Country music artist and former draft pick for the Vancouver Canucks Chad Brownlee performed the Canadian national anthem while pop singer and Fifth Harmony member Lauren Jauregui performed the U.S. national anthem. Singer Bebe Rexha performed during the second intermission. The Stanford Band also performed during the game.

==Television==
The All-Star Game and skills competition were broadcast in the United States by NBC and NBCSN, respectively. In Canada, both the All-Star Game and skills competition were broadcast In English on both CBC and Sportsnet (under the Hockey Night in Canada branding), and on TVA Sports in French.

The NHL conducted a trial of player and puck tracking during the All-Star Game with technology developed by one of the German Fraunhofer Institutes using transmitters embedded inside pucks and jerseys.
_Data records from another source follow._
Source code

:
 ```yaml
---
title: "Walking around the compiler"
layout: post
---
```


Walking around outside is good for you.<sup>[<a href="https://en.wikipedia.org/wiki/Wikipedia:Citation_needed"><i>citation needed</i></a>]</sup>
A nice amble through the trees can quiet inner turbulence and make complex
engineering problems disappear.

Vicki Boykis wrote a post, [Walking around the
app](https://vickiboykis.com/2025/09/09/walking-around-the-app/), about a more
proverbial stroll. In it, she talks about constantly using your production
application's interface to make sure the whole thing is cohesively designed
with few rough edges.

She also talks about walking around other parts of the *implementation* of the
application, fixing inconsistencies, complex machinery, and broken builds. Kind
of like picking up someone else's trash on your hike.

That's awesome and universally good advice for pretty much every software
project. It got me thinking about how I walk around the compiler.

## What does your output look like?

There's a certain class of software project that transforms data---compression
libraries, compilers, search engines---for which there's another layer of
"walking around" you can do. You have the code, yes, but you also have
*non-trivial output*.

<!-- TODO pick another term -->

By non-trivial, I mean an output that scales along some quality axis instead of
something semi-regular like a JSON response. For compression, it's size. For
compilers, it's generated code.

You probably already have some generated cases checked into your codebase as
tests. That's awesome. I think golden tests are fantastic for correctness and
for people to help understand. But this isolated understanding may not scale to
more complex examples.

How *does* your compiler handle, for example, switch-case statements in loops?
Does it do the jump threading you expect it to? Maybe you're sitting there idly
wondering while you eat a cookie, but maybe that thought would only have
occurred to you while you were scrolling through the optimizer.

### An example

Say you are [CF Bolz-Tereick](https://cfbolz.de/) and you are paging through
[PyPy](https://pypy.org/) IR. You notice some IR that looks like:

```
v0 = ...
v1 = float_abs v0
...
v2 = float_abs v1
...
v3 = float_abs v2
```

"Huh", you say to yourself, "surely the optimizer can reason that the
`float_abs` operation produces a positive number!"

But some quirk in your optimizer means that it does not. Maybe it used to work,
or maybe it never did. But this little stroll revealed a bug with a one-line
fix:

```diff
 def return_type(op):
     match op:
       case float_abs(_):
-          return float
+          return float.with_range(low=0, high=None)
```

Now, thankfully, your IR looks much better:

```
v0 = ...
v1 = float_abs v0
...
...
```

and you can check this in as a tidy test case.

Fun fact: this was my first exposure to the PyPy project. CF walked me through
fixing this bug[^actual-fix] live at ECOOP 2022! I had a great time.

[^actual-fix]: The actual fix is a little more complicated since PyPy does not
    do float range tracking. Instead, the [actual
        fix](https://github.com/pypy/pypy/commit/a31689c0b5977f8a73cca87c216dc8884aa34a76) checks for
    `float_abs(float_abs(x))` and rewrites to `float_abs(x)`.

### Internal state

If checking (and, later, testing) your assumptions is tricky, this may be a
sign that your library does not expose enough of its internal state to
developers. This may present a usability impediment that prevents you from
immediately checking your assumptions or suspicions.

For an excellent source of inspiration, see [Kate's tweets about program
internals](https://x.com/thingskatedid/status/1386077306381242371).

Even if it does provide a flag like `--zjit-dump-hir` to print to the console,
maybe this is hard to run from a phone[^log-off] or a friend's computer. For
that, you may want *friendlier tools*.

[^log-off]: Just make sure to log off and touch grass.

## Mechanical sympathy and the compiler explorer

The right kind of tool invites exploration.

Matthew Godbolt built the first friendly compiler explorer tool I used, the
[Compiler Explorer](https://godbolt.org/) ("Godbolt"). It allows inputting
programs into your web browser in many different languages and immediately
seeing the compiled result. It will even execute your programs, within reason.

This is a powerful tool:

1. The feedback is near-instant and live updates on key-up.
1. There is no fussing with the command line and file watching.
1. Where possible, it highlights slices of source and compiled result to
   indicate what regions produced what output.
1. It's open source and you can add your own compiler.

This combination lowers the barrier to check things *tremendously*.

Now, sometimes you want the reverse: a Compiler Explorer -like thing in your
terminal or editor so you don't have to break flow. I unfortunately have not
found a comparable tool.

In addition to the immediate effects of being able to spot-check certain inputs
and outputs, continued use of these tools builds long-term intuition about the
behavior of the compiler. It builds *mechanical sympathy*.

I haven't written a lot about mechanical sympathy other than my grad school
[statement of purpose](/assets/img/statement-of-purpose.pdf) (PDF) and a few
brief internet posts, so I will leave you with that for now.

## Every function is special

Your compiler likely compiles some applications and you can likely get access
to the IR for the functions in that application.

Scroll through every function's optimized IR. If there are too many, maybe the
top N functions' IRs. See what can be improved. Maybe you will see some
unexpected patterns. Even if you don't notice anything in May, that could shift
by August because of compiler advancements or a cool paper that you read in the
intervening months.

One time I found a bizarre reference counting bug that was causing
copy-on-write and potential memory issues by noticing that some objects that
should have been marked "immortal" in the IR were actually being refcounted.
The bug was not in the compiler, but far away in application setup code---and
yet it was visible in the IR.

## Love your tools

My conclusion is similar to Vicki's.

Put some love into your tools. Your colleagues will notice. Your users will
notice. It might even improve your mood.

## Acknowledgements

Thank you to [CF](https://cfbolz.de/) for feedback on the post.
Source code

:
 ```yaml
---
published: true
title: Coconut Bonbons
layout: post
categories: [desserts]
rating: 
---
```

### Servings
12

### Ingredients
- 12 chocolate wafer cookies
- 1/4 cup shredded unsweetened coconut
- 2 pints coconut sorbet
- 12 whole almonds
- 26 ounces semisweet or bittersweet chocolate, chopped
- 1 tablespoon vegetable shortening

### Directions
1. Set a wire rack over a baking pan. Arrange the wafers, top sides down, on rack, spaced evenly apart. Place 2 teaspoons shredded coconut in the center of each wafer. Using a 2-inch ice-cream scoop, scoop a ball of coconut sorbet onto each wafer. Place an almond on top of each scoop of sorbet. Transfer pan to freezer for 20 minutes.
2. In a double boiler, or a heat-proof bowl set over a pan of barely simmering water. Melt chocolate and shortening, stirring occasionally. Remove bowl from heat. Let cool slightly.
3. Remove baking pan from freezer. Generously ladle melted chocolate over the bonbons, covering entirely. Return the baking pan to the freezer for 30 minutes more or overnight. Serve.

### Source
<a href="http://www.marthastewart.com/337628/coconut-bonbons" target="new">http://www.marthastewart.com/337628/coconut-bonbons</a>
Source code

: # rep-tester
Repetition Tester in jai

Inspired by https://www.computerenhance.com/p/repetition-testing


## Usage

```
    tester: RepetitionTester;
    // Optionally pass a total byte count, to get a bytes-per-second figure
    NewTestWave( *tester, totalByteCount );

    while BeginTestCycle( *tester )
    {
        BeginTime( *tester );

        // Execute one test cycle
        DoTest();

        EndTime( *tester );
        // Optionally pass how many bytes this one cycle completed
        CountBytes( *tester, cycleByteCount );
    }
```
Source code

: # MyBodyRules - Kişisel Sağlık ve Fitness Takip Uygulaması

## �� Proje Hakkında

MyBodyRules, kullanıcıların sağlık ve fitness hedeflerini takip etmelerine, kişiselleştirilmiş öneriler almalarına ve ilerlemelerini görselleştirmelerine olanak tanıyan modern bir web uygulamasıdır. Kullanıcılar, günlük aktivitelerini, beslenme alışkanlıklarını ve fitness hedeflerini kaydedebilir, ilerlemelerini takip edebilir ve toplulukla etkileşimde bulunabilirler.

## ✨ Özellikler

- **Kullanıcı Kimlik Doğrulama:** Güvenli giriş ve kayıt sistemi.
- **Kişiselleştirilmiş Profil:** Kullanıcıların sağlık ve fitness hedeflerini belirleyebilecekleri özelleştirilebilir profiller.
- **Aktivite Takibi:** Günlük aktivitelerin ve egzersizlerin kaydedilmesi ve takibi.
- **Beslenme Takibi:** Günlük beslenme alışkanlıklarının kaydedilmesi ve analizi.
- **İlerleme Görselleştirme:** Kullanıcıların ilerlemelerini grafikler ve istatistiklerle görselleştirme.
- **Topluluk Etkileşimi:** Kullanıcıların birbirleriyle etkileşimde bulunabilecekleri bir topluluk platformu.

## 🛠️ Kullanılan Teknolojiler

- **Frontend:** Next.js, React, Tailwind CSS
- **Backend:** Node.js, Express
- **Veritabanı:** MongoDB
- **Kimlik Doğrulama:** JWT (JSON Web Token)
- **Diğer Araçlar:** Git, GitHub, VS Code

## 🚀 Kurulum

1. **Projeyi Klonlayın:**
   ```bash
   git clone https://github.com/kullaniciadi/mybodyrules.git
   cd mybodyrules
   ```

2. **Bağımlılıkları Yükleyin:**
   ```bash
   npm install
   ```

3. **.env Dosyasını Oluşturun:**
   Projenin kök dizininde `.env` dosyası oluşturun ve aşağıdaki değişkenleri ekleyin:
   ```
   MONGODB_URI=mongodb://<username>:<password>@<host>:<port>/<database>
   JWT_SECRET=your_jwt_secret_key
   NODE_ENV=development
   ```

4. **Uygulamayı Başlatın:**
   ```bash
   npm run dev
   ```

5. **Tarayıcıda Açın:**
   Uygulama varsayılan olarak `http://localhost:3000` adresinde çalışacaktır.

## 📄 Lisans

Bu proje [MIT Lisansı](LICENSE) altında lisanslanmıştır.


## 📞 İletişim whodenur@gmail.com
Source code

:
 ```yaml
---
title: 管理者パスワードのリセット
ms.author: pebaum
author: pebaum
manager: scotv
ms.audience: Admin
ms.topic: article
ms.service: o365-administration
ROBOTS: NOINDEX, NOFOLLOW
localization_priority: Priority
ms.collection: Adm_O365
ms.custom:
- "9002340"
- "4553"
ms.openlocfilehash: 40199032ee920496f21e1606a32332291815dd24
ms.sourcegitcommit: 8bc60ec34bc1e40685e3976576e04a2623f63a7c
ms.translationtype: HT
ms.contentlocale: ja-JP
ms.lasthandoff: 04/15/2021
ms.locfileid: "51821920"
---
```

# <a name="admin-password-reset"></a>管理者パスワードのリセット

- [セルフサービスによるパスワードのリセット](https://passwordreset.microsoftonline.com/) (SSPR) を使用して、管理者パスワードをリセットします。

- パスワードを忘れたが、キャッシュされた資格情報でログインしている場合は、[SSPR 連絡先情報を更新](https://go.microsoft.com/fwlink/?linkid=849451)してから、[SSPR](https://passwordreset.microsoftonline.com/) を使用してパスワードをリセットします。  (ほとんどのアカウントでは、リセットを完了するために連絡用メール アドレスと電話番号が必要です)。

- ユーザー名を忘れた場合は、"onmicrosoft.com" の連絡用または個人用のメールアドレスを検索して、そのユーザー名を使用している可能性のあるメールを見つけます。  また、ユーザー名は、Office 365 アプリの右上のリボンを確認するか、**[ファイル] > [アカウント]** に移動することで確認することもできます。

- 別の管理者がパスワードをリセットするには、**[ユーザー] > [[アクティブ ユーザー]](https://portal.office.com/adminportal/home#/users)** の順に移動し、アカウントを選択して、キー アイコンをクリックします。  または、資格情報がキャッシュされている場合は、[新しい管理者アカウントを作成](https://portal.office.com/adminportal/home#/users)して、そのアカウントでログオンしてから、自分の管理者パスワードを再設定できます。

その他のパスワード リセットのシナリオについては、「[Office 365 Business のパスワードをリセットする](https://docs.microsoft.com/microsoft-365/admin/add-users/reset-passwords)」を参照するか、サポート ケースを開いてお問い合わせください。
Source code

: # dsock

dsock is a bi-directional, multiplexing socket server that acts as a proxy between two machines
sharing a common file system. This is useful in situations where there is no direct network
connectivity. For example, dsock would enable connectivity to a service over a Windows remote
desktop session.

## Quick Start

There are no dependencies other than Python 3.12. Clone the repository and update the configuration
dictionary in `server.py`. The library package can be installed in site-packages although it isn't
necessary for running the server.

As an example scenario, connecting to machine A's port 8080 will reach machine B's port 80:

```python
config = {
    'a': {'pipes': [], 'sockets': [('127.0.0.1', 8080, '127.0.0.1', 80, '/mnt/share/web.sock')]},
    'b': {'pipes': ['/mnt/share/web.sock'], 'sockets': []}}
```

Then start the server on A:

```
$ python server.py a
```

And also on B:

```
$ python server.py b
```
The technology enables on-air features such as speed displays, puck tracking graphics (reminiscent of the FoxTrax graphics utilized in the late 1990s by previous U.S. national NHL broadcaster Fox, developed by Sportvision), and marker graphics hovering above players. Using the system, NBC and Sportsnet both showcased some tracking data on their respective broadcasts, while NBC also offered a secondary broadcast of the game via its digital platforms to showcase expanded real-time statistics and other information. NHL Commissioner Gary Bettman stated during All-Star weekend that the league planned to deploy the system to all 31 NHL arenas prior to the start of the 2019–20 NHL season.